Quelle est la composition politique de la contestation ?

C’est une excellente question à laquelle je n’ai pas encore entendu de réponse sincère ! La géopolitique ou l’analyse politique, c’est bien souvent de la bonne grosse propagande avec une cravate et des lunettes ! Quand BHL [NDLR : Bernard-Henri Lévy] et le gouvernement français, à l’unanimité, décrivent des manifestants progressistes pro-européens – entendre par là pro-Bruxelles -, ils mentent. Le gouvernement français est pro-opposition et entraîne dans son sillage tous les médias mainstream dans sa propagande qui peut être qualifiée de propagande de guerre.
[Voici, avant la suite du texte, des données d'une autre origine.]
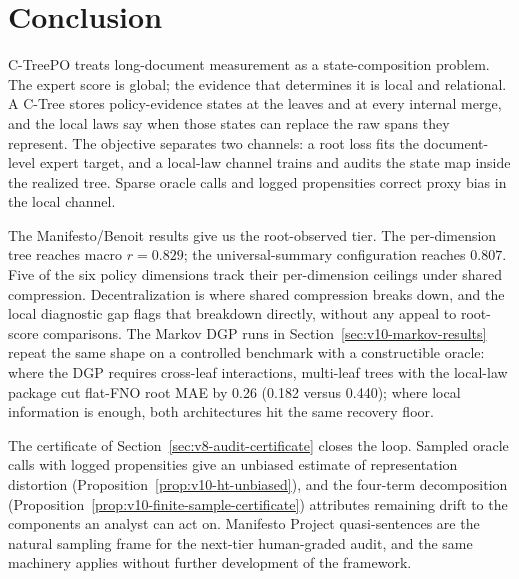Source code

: \section{Conclusion}\label{sec:v8-conclusion}

C-TreePO treats long-document measurement as a state-composition
problem. The expert score is global; the evidence that determines it
is local and relational. A C-Tree stores policy-evidence states at
the leaves and at every internal merge, and the local laws say when
those states can replace the raw spans they represent. The objective
separates two channels: a root loss fits the document-level expert
target, and a local-law channel trains and audits the state map
inside the realized tree. Sparse oracle calls and logged
propensities correct proxy bias in the local channel.

The Manifesto/Benoit results give us the root-observed tier. The
per-dimension tree reaches macro \(r=0.829\); the universal-summary
configuration reaches \(0.807\). Five of the six policy dimensions
track their per-dimension ceilings under shared compression.
Decentralization is where shared compression breaks down, and the
local diagnostic gap flags that breakdown directly, without any
appeal to root-score comparisons. The Markov DGP runs in
Section~\ref{sec:v10-markov-results} repeat the same shape on a
controlled benchmark with a constructible oracle: where the DGP
requires cross-leaf interactions, multi-leaf trees with the
local-law package cut flat-FNO root MAE by 0.26 (0.182 versus
0.440); where local information is enough, both architectures hit
the same recovery floor.

The certificate of Section~\ref{sec:v8-audit-certificate} closes the
loop. Sampled oracle calls with logged propensities give an unbiased
estimate of representation distortion
(Proposition~\ref{prop:v10-ht-unbiased}), and the four-term
decomposition
(Proposition~\ref{prop:v10-finite-sample-certificate}) attributes
remaining drift to the components an analyst can act on.
Manifesto Project quasi-sentences are the natural sampling frame for
the next-tier human-graded audit, and the same machinery applies
without further development of the framework.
Le camp national est, par contre, pour une grande part un fervent supporter de Vladimir Poutine et quand on dénonce  des milices extrémistes du côté des pro-Occidentaux on est aussi dans l’exagération.

Je suis bien incapable de vous citer tous les mouvements en présence. Ce dont je peux témoigner, c’est qu’en effet parmi les manifestants et la population de Kiev, une très forte envie de rejoindre l’Europe est présente. L’idée de conditions de vie meilleures et d’un État de droit qu’ils trouveront à l’Ouest est un fait. Idée ou fantasme, nous pouvons en débattre. Ce sentiment est d’ailleurs très largement partagé par de nombreux Européens de l’Est. Sur la place et sur les vêtements des opposants fleurissent les bannières étoilées aux couleurs de l’Union Européenne. Mais il ne faut pas s’imaginer ces « européistes » semblables à ceux de notre pays. Il suffit de parler quelques minutes de mariage gay, théorie du genre ou immigration pour comprendre quel fossé nous sépare de ces peuples. Il faut aussi noter que ces « européistes » passent leur journée à crier « Gloire à l’Ukraine !» et « Gloire aux héros ! ». Ils n’oublient jamais d’accoler au drapeau européen le drapeau national.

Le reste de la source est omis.